Early on, SpaceX was considering parachutes for recovery of their first stages from the ocean. A few of the early Falcon 9 rockets actually had parachutes installed to test this method. What they found was that the first stage didn’t even survive to the point of deploying the parachute - hitting the atmosphere was enough to destroy the stage. To survive that, they needed to restart the engine to slow the rocket enough to survive reentry. And once they’d developed the ability to reliably restart engines in-flight - a fairly challenging thing to do with pump-fed, non-hypergolic engines - vertical landing wasn’t that great of a step further.
This picture has some approximate information, including a comparison to the Blue Origin flight.
There are four burns total: the initial boost, a boostback to put it on a rough trajectory back to the launch site, a reentry burn to slow the booster before it hits the thick atmosphere, and the final landing burn. Peak altitude is ~200 km and downrange distance 95 km. Booster separation is at 1.7 km/s; I’m not sure about the other speeds, except that it was over mach 1 not too far from the landing site (since you can hear sonic booms).
I don’t see how uncontrolled parachutes landings are more dangerous than the unpowered (gliding) landings that the Shuttle used. There were an order of magnitude more things that could go wrong with the Shuttle: Damage to airfoils, control surfaces, hydraulic systems, landing gear etc. compared to simply parachutes (and retros like the Russians use to land on land). Not to mention all those controlled landing systems have to all be protected from extreme heat during reentry, as opposed to simply protecting a smaller crew cabin.

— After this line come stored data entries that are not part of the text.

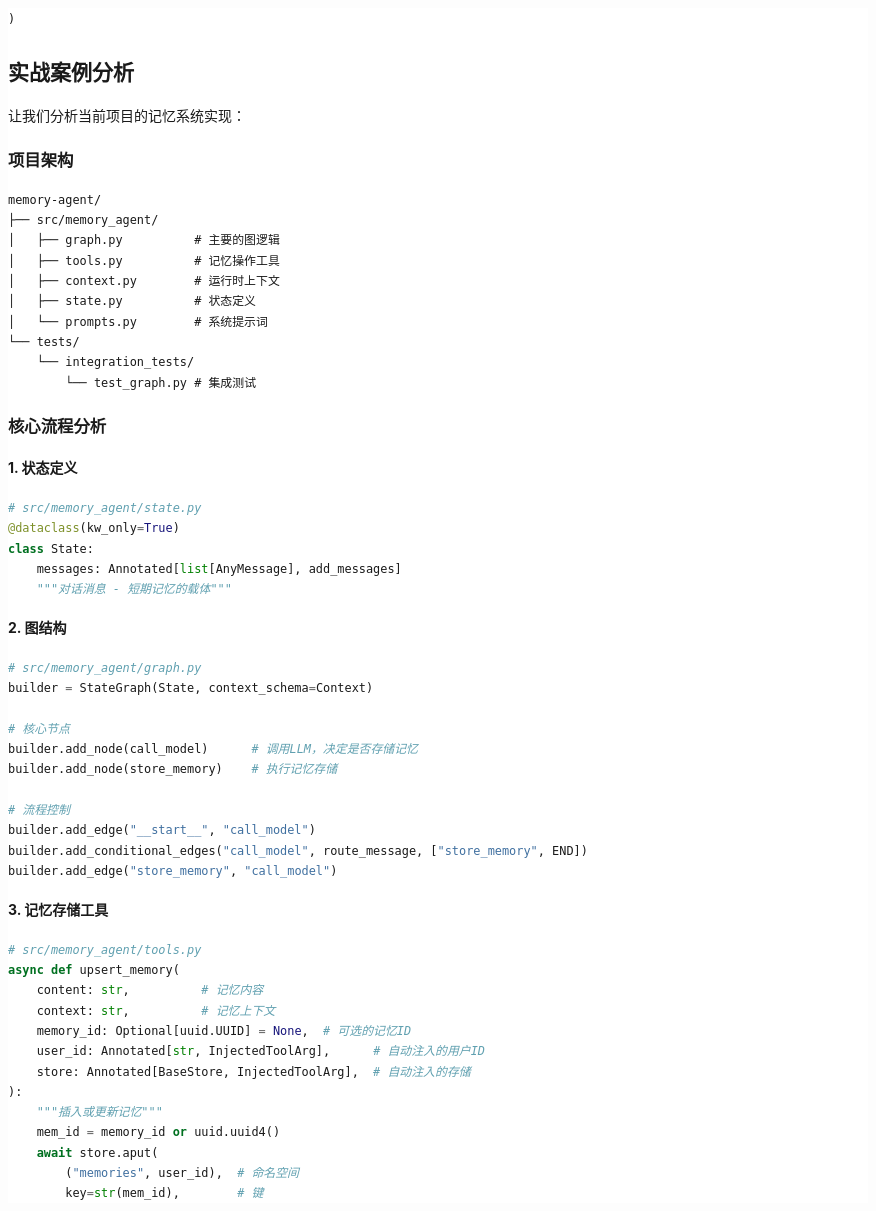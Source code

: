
 ```python
)
```

## 实战案例分析

让我们分析当前项目的记忆系统实现：

### 项目架构

```
memory-agent/
├── src/memory_agent/
│   ├── graph.py          # 主要的图逻辑
│   ├── tools.py          # 记忆操作工具
│   ├── context.py        # 运行时上下文
│   ├── state.py          # 状态定义
│   └── prompts.py        # 系统提示词
└── tests/
    └── integration_tests/
        └── test_graph.py # 集成测试
```

### 核心流程分析

#### 1. 状态定义

```python
# src/memory_agent/state.py
@dataclass(kw_only=True)
class State:
    messages: Annotated[list[AnyMessage], add_messages]
    """对话消息 - 短期记忆的载体"""
```

#### 2. 图结构

```python
# src/memory_agent/graph.py
builder = StateGraph(State, context_schema=Context)

# 核心节点
builder.add_node(call_model)      # 调用LLM，决定是否存储记忆
builder.add_node(store_memory)    # 执行记忆存储

# 流程控制
builder.add_edge("__start__", "call_model")
builder.add_conditional_edges("call_model", route_message, ["store_memory", END])
builder.add_edge("store_memory", "call_model")
```

#### 3. 记忆存储工具

```python
# src/memory_agent/tools.py
async def upsert_memory(
    content: str,          # 记忆内容
    context: str,          # 记忆上下文
    memory_id: Optional[uuid.UUID] = None,  # 可选的记忆ID
    user_id: Annotated[str, InjectedToolArg],      # 自动注入的用户ID
    store: Annotated[BaseStore, InjectedToolArg],  # 自动注入的存储
):
    """插入或更新记忆"""
    mem_id = memory_id or uuid.uuid4()
    await store.aput(
        ("memories", user_id),  # 命名空间
        key=str(mem_id),        # 键
```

As for “That’s how rockets are supposed to land”, well yeah, if you believed '30s goofy pulp scifi magazine drawings, or cheesy 50s scifi movies (which all just used stock footage of V-2s launching, shown in reverse*!*)
You can’t quantify the risk without going into immense detail about the actual systems, but the nature of the risk is different.

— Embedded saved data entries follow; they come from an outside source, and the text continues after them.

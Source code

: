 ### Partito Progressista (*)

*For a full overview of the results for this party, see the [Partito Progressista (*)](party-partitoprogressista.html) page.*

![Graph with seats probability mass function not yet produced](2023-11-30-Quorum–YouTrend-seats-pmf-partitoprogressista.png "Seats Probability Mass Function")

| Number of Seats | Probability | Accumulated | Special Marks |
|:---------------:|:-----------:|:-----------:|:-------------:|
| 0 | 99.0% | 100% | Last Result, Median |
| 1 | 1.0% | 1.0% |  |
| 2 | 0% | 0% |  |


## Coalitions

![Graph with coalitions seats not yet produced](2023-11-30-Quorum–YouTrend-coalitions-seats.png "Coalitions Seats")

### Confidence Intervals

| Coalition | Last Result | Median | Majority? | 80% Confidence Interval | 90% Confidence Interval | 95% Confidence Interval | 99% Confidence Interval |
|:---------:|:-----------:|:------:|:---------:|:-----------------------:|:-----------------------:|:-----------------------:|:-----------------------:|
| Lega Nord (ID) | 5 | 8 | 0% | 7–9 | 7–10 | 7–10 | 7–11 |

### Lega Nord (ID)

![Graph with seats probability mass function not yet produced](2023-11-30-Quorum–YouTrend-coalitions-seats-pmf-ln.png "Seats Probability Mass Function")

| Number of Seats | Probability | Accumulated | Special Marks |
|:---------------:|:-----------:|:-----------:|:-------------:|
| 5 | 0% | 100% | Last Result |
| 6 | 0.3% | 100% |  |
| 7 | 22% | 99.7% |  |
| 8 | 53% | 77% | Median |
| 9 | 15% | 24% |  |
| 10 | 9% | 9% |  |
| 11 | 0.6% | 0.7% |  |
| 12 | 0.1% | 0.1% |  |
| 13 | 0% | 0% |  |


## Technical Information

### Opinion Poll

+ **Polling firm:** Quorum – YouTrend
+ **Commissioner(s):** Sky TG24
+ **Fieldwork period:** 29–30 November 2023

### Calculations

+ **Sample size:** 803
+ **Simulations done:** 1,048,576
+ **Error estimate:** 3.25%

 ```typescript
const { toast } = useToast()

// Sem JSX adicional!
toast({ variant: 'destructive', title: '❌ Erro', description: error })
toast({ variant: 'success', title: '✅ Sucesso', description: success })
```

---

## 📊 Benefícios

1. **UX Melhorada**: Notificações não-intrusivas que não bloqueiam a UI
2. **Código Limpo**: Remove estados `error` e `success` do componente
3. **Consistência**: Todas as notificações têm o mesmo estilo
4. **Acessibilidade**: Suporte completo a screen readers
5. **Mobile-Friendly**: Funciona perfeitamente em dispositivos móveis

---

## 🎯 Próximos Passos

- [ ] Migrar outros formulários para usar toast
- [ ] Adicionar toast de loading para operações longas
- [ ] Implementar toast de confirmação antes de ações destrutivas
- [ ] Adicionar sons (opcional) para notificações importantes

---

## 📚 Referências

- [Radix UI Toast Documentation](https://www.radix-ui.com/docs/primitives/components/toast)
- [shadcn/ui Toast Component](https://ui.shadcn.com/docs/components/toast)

Passive systems are subject to more uncontrolled risk. At least over land, parachutes might drop you onto a tree or the side of a hill or a cliff or whatever. Hopefully you have chosen your landing zone to minimize this risk, but in the end you’re still subject to some degree of dumb bad luck.

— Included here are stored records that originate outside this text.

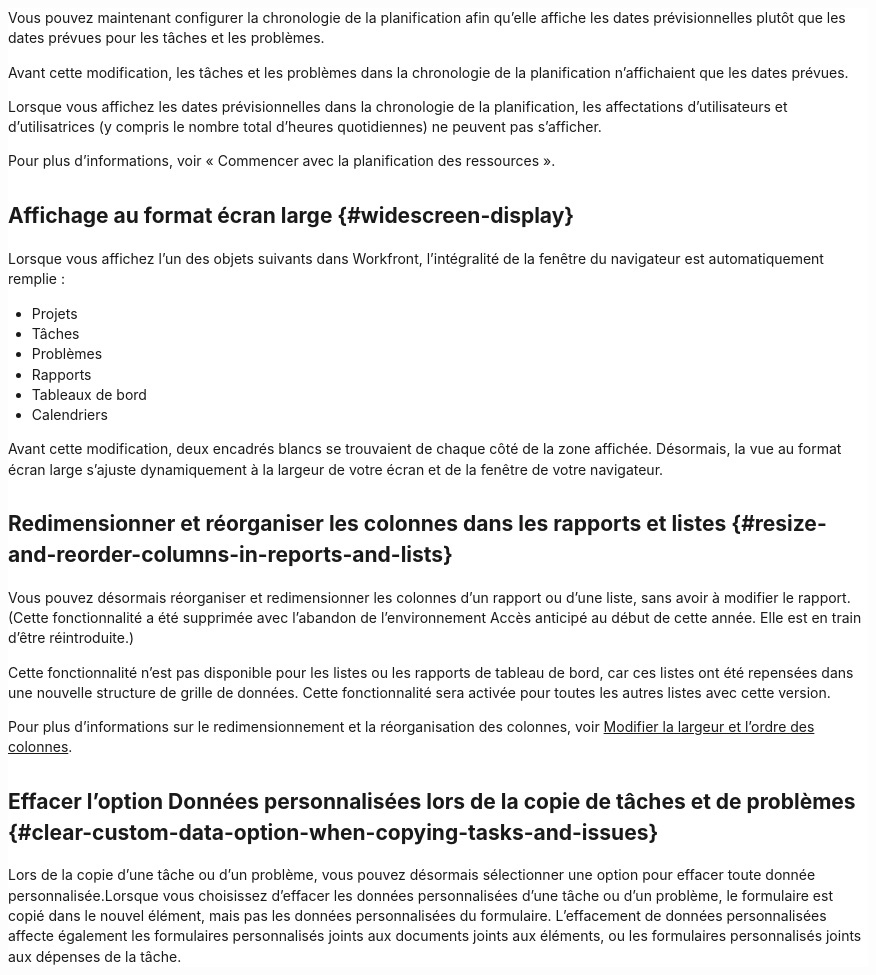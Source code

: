 Vous pouvez maintenant configurer la chronologie de la planification afin qu’elle affiche les dates prévisionnelles plutôt que les dates prévues pour les tâches et les problèmes. 

Avant cette modification, les tâches et les problèmes dans la chronologie de la planification n’affichaient que les dates prévues.

Lorsque vous affichez les dates prévisionnelles dans la chronologie de la planification, les affectations d’utilisateurs et d’utilisatrices (y compris le nombre total d’heures quotidiennes) ne peuvent pas s’afficher.

Pour plus d’informations, voir « Commencer avec la planification des ressources ».

## Affichage au format écran large {#widescreen-display}

Lorsque vous affichez l’un des objets suivants dans Workfront, l’intégralité de la fenêtre du navigateur est automatiquement remplie :

* Projets
* Tâches
* Problèmes
* Rapports
* Tableaux de bord
* Calendriers

Avant cette modification, deux encadrés blancs se trouvaient de chaque côté de la zone affichée. Désormais, la vue au format écran large s’ajuste dynamiquement à la largeur de votre écran et de la fenêtre de votre navigateur.

## Redimensionner et réorganiser les colonnes dans les rapports et listes {#resize-and-reorder-columns-in-reports-and-lists}

Vous pouvez désormais réorganiser et redimensionner les colonnes d’un rapport ou d’une liste, sans avoir à modifier le rapport. (Cette fonctionnalité a été supprimée avec l’abandon de l’environnement Accès anticipé au début de cette année. Elle est en train d’être réintroduite.)

Cette fonctionnalité n’est pas disponible pour les listes ou les rapports de tableau de bord, car ces listes ont été repensées dans une nouvelle structure de grille de données. Cette fonctionnalité sera activée pour toutes les autres listes avec cette version.

Pour plus d’informations sur le redimensionnement et la réorganisation des colonnes, voir [Modifier la largeur et l’ordre des colonnes](../../../../reports-and-dashboards/reports/reporting-elements/modify-column-width-order.md).

## Effacer l’option Données personnalisées lors de la copie de tâches et de problèmes {#clear-custom-data-option-when-copying-tasks-and-issues}

Lors de la copie d’une tâche ou d’un problème, vous pouvez désormais sélectionner une option pour effacer toute donnée personnalisée.Lorsque vous choisissez d’effacer les données personnalisées d’une tâche ou d’un problème, le formulaire est copié dans le nouvel élément, mais pas les données personnalisées du formulaire. L’effacement de données personnalisées affecte également les formulaires personnalisés joints aux documents joints aux éléments, ou les formulaires personnalisés joints aux dépenses de la tâche.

Powered landings are more complicated, but at least most of the risk is controllable. If something goes wrong, it’s probably the fault of the design or manufacture. Or you launched in conditions outside the flight envelope.
Not into a salt water sea, except the salt water itself… and the chance of a storm causing problems. There’s no way for the parachute landing system to retarget to the other ocean… its orbit sets which orbit it will hit.
Maybe they could use the Great Lakes for landing ? that would make sense.
Storms cause less problems.
But anyway, F=mA… that means that hitting something hard isn’t just a problem because of the strength of the object hit , but also because the hard thing induces a high de-acceleration… which is a high force.
You might think forest trees are blunt… but when a branch or trunk breaks, then it develops a sharp feature, which may punch into the rockets side.
But anyway, the size of heat shielding that something like the shuttle requires for a parachute re-entry means that its far cheaper to bring it in as a atmosphere skimmer…
That’s a better way to put it. Both approaches carry a lot of risk, and so does tail down re-entry. The risks are different, and we don’t have real experience with vertical landing from space yet.